===== Source material
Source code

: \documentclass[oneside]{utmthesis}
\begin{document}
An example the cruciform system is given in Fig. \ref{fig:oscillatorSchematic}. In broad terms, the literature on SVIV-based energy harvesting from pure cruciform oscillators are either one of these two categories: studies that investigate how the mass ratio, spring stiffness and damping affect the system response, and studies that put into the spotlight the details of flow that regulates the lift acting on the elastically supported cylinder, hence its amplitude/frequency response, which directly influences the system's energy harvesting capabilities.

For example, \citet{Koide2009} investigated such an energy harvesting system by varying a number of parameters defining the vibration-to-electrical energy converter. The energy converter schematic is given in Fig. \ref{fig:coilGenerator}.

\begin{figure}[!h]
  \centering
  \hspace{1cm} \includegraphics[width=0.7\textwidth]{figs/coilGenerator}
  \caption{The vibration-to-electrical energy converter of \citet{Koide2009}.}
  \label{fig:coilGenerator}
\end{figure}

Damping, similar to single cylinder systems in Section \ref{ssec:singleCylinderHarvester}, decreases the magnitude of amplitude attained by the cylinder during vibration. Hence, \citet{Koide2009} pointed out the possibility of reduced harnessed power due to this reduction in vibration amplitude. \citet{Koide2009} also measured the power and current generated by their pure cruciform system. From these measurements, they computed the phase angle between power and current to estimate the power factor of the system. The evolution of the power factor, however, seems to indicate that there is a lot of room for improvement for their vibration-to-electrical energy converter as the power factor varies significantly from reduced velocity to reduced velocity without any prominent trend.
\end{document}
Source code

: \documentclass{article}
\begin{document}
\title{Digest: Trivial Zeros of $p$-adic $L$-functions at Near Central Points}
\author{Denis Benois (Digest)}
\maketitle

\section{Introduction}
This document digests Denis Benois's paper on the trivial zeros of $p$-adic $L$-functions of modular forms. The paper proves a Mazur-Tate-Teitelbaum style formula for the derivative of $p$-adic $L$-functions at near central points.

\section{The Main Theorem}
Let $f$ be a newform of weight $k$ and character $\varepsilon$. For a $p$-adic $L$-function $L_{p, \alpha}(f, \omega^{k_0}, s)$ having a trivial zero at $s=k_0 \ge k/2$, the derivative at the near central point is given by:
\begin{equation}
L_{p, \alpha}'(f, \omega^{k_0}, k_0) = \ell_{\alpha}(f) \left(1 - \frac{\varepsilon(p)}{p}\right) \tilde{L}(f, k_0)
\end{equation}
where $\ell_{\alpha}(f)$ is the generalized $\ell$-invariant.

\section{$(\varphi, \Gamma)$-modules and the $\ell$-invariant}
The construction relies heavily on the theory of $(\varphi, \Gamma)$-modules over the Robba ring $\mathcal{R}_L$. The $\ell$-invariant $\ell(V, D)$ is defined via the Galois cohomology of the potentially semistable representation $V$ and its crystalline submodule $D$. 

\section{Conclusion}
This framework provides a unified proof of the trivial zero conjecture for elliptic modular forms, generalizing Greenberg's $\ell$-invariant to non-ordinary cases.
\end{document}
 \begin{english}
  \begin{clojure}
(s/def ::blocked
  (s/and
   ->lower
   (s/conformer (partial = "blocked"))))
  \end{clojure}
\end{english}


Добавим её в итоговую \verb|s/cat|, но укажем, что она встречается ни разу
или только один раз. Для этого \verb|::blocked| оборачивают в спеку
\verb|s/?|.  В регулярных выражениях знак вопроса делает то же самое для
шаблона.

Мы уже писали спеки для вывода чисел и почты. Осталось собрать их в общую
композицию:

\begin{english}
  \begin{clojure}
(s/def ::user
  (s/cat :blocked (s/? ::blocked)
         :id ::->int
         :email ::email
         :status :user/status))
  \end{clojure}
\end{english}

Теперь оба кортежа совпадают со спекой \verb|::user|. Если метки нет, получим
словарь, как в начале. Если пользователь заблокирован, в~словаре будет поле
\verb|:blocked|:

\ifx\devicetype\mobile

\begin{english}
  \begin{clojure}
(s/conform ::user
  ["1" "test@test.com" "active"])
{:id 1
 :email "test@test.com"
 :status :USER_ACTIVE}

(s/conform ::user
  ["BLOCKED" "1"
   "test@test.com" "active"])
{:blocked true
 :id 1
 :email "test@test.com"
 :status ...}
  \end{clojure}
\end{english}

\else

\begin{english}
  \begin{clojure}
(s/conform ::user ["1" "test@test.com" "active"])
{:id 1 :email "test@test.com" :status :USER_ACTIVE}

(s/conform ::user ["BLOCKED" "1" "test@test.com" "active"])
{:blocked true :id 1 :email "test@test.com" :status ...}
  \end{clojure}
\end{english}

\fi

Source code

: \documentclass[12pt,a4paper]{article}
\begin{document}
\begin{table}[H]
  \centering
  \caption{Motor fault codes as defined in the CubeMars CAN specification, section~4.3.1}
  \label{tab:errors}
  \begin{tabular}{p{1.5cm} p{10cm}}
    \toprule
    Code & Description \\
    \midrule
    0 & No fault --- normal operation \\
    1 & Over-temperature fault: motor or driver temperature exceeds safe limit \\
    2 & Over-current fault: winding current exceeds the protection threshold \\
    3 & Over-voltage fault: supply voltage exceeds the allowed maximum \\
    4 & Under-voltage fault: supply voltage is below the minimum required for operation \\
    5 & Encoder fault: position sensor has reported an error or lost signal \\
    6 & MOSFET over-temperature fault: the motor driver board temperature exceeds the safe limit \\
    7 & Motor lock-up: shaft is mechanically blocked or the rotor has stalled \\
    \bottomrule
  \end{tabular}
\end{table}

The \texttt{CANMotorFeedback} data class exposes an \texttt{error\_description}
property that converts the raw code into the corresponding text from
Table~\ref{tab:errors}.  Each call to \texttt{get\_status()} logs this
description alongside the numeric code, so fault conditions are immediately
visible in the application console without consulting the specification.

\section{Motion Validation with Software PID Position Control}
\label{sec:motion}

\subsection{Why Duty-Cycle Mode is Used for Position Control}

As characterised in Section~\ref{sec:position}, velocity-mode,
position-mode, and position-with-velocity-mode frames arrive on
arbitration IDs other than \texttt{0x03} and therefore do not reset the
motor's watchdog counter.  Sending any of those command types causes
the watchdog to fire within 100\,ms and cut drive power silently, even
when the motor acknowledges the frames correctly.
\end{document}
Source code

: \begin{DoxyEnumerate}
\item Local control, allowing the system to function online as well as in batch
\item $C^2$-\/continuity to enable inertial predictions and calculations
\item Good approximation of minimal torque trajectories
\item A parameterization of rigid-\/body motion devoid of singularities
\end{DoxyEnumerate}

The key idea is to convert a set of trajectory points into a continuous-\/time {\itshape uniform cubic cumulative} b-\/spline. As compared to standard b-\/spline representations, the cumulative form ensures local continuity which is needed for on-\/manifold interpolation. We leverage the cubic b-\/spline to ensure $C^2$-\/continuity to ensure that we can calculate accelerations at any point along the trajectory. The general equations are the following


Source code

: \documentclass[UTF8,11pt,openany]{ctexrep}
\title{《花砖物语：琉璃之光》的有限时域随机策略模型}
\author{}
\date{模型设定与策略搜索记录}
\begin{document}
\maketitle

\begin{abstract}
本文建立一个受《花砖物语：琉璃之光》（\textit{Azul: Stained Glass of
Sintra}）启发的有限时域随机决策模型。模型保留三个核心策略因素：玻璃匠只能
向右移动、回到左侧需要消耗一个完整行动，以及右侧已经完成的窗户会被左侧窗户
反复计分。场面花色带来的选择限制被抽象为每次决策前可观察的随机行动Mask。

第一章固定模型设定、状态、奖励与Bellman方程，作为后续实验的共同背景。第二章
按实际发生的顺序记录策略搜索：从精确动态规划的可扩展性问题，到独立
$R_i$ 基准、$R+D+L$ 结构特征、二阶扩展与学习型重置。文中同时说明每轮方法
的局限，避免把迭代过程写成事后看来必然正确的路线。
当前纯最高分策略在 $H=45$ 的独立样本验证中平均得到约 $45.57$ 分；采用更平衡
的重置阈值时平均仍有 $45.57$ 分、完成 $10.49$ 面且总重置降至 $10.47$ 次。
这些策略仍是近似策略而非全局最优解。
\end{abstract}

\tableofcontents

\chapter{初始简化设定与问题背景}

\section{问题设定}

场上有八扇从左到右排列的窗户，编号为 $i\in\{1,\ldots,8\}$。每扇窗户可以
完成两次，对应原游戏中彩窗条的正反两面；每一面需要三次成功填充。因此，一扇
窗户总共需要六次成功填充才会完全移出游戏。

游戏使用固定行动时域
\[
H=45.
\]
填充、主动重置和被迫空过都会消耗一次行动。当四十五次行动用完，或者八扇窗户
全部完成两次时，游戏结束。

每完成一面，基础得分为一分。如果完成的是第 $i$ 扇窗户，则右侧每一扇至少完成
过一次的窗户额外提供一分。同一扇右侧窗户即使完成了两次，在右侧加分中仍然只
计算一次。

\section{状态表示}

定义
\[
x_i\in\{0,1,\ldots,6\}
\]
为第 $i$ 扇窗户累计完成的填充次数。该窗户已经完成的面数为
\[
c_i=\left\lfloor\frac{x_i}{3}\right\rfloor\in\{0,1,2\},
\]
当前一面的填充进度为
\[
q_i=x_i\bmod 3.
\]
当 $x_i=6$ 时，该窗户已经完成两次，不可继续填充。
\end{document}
==========
▶ **What needs to be done**: What is needed is an exact copy of the lines above, from the one containing "5 & Encoder" through the one containing "description alongside the", with nothing added.

▶ **Result**:
    5 & Encoder fault: position sensor has reported an error or lost signal \\
    6 & MOSFET over-temperature fault: the motor driver board temperature exceeds the safe limit \\
    7 & Motor lock-up: shaft is mechanically blocked or the rotor has stalled \\
    \bottomrule
  \end{tabular}
\end{table}

The \texttt{CANMotorFeedback} data class exposes an \texttt{error\_description}
property that converts the raw code into the corresponding text from
Table~\ref{tab:errors}.  Each call to \texttt{get\_status()} logs this
description alongside the numeric code, so fault conditions are immediately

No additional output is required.